> _Required work_:
What you return must match the listing below exactly, minus any pictures.

> _Material supplied_:
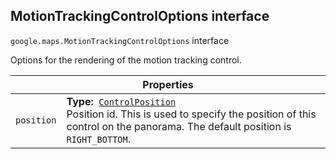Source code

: <h2 id="MotionTrackingControlOptions"> MotionTrackingControlOptions interface </h2><p>
<code><span itemprop="path">google.maps</span>.<span itemprop="name">MotionTrackingControlOptions</span></code>
interface
</p><p>Options for the rendering of the motion tracking control.</p><div class="devsite-table-wrapper"><table class="properties responsive" summary="interface MotionTrackingControlOptions - Properties">
<thead>
<tr><th colspan="2">Properties</th>
</tr></thead>
<tbody>
<tr id="MotionTrackingControlOptions.position">
<td><code><span>position</span></code></td>
<td><div><strong>Type:</strong>&nbsp; <code><a href="https://github.com/amenadiel/google-maps-documentation/blob/master/docs/ControlPosition.md">ControlPosition</a></code></div>
<div class="desc">Position id. This is used to specify the position of this control on the panorama. The default position is <code>RIGHT_BOTTOM</code>.</div></td>
</tr>
</tbody>
</table></div>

> _Task answer_:
Source code

: <h2 id="MotionTrackingControlOptions"> MotionTrackingControlOptions interface </h2><p>
<code><span itemprop="path">google.maps</span>.<span itemprop="name">MotionTrackingControlOptions</span></code>
interface
</p><p>Options for the rendering of the motion tracking control.</p><div class="devsite-table-wrapper"><table class="properties responsive" summary="interface MotionTrackingControlOptions - Properties">
<thead>
<tr><th colspan="2">Properties</th>
</tr></thead>
<tbody>
<tr id="MotionTrackingControlOptions.position">
<td><code><span>position</span></code></td>
<td><div><strong>Type:</strong>&nbsp; <code><a href="https://github.com/amenadiel/google-maps-documentation/blob/master/docs/ControlPosition.md">ControlPosition</a></code></div>
<div class="desc">Position id. This is used to specify the position of this control on the panorama. The default position is <code>RIGHT_BOTTOM</code>.</div></td>
</tr>
</tbody>
</table></div>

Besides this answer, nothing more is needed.